Con el permiso del lector, explicaré mi propia experiencia. Durante varios años, pasé muchos meses en la isla y recuerdo que, al llegar, siempre tenía una sensación incómoda y desconcertante. Me costaba aclimatarme. Viniendo desde Barcelona, el cambio era tan brusco que durante seis o siete días andaba perdido y desconcertado. Me abrumaba el silencio, me pesaban las horas muertas, el tiempo transcurría con una lentitud exasperante y me sorprendía que los pequeños detalles –mi propia respiración o el vuelo de una mosca– adquiriesen una importancia a la que no estaba acostumbrado. También me desorientaba el contraste entre la desmesurada luz diurna y la oscuridad cerrada de las noches, que eran siempre altas y aceradas. Pero algunos días después, imperceptiblemente, experimentaba una extraña metamorfosis con el resultado de que, poco a poco, la situación se normalizaba. Se producía, para empezar, una lenta desaceleración y al hacer los caminos a pie o en bicicleta, la isla, sorpresivamente, devenía un universo prácticamente inabarcable. La ansiedad y las prisas no tenían sentido, desaparecían y uno descubría que tenía tiempo para todo. Pero no era sólo eso, porque detalles que antes me pasaban desapercibidos ahora cobraban importancia: el paseo invernal por una playa desierta, la conversación con un anciano, una rebanada de pan con unas gotas de aceite y una pizca de sal, el espectáculo nocturno del faro de la Mola, un tañido de campanas en la iglesia de San Francesc, la visita a la extranjera que vivía en un viejo Molino, los libros que me prestaba Robert L. Baldon, las excursiones arqueológicas con Rolf Stamberg, el galerista de Sant Ferran, todo un catálogo de pequeños placeres que antes pasaba por alto.

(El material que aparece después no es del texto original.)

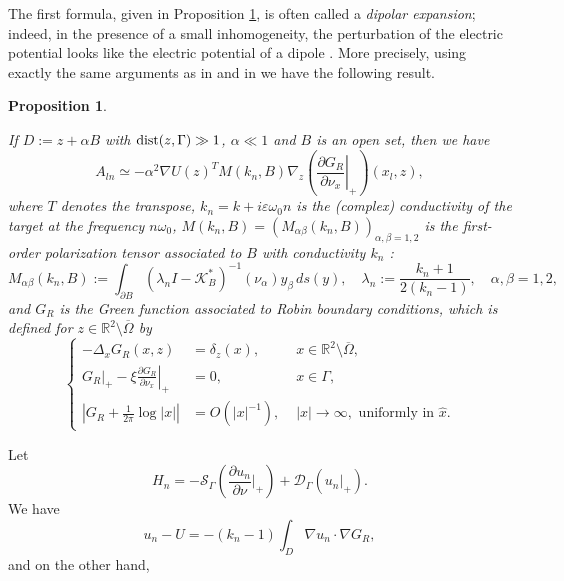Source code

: \documentclass[final]{siamltex}
\numberwithin{equation}{section}
\numberwithin{figure}{section}
\numberwithin{table}{section}
\newtheorem{prop}{Proposition}
\begin{document}
The first formula, given in Proposition \ref{propos2}, is often
called a \emph{dipolar expansion}; indeed, in the presence of a
small inhomogeneity, the perturbation of the electric potential
looks like the electric potential of a dipole
\cite{ammari2004reconstruction, cedio1998identification}. More
precisely, using exactly the same arguments as in \cite[Chapter
4]{ammari2004reconstruction} and in \cite{ammarisima02} we have
the following result.

\begin{prop} \label{propos2}

If $D:=z+\alpha B$ with ${\rm dist}(z,\Gamma)\gg1$, $\alpha\ll1$
and $B$ is an open set, then we have
\begin{equation}
A_{ln}\simeq-\alpha^{2}\nabla U(z)^T M(k_{n},B)
\nabla_{z}\left(\left.\frac{\partial
G_{R}}{\partial\nu_{x}}\right|_{+}\right)(x_{l},z),\label{eq:SFR-first-approx}
\end{equation}
 where $T$ denotes the transpose, $k_{n}= k + i \varepsilon \omega_0 n$ is the (complex) conductivity of the
 target at the
frequency $n\omega_{0}$, $M(k_n,B) = (M_{\alpha
\beta}(k_n,B))_{\alpha, \beta=1,2}$ is the first-order
polarization tensor associated to $B$ with conductivity $k_n$
\cite{ammari2007polarization}:
$$
M_{\alpha \beta}(k_n,B):= \int_{\partial B} (\lambda_n I -
\mathcal{K}_{B}^{*})^{-1}(\nu_\alpha) y_\beta \, ds(y), \quad
\lambda_n:= \frac{k_n +1}{2(k_n -1)}, \quad \alpha, \beta=1,2,
$$
 and $G_{R}$ is the Green function
associated to Robin boundary conditions, which is defined for
$z\in \mathbb{R}^{2}\setminus\overline{\Omega}$ by
\begin{equation}
\left\{ \begin{alignedat}{2}-\Delta_{x}G_{R}(x,z) & =\delta_{z}(x), & \,\, x\in\mathbb{R}^{2}\setminus\overline{\Omega},\\
{}\left. G_{R} \right|_{+} -  \xi\left.\frac{\partial G_{R}}{\partial\nu_{x}}\right|_{+} & =0, & \,\, x\in\Gamma,\\
\left|G_{R} + \frac{1}{2\pi} \log |x| \right| & =
{O}(\left|x\right|^{-1}), &
\,\,\left|x\right|\rightarrow\infty,\text{ uniformly in }\hat{x}.
\end{alignedat}
\right.\label{eq:green-fonction-robin}
\end{equation}
\end{prop}
\proof Let
$$
H_n = - \mathcal{S}_\Gamma(\frac{\partial u_n}{\partial
\nu}\big|_+) + \mathcal{D}_\Gamma (u_n \big|_+).
$$
We have
$$
u_n - U = - (k_n -1) \int_D \nabla u_n \cdot \nabla G_R,
$$
and on the other hand,
\end{document}
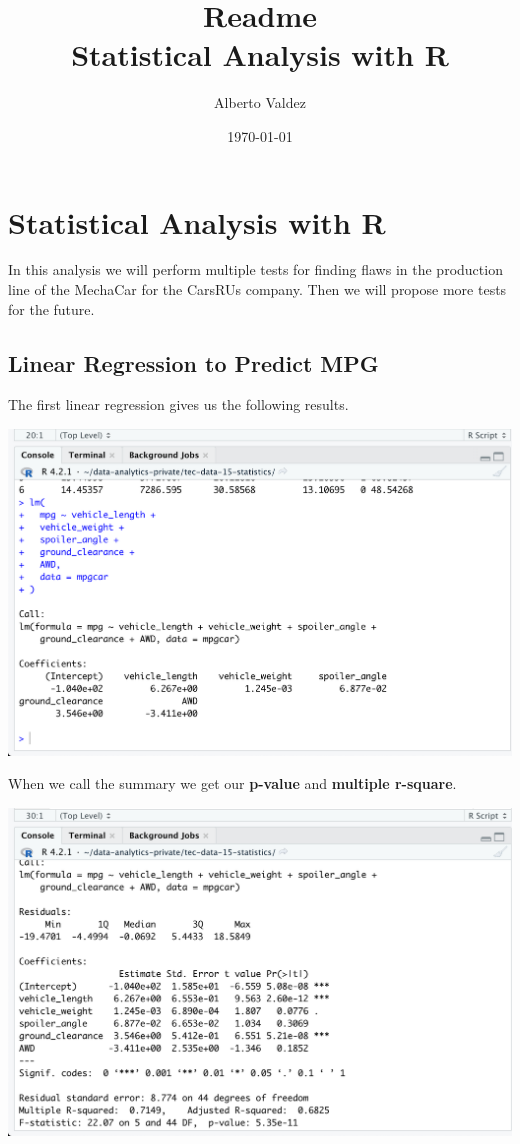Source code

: \documentclass[11pt]{article}
\author{Alberto Valdez}
\date{\today}
\title{Readme\\\medskip
\large Statistical Analysis with R}
\begin{document}
\maketitle
\tableofcontents


\section{Statistical Analysis with R}
\label{sec:org46c7723}

In this analysis we will perform multiple tests for finding flaws in the production line of the MechaCar for the CarsRUs company. Then we will propose more tests for the future.

\subsection{Linear Regression to Predict MPG}
\label{sec:org87e7c72}

The first linear regression gives us the following results.

\begin{center}
\includegraphics[width=.9\linewidth]{./resources/_r_1.png}
\end{center}

When we call the summary we get our \textbf{p-value} and \textbf{multiple r-square}.

\begin{center}
\includegraphics[width=.9\linewidth]{./resources/_r_1b.png}
\end{center}
\end{document}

Y no era tampoco mala cosa que el mar, los árboles, las nubes, los soles y las lunas sustituyeran la visión gris del asfalto y el cemento urbanos. Y si en la gran ciudad domina la exterioridad que nos mantiene exiliados del propio yo, en la isla adquiría peso la interioridad y el afincamiento. Y si en Barcelona estaba solo entre una muchedumbre anónima y sin rostro, en la pequeña comunidad de Formentera me rodeaban rostros siempre cercanos y familiares, con nombres y apellidos. A partir de este tránsito que se hacía esperar, pero que finalmente llegaba, la isla devenía un lugar habitable y acogedor, un ámbito que tenía algo que todos necesitamos, medida humana. Lo que uno hiciera, a partir de entonces, quedarse o ahuecar el ala, era ya una decisión personal. Yo, por razones que no vienen al caso, tuve que irme. Pero sigue siendo un lugar al que siempre regreso y en el que me siento como en casa. Pero eso sí, nunca en julio y agosto.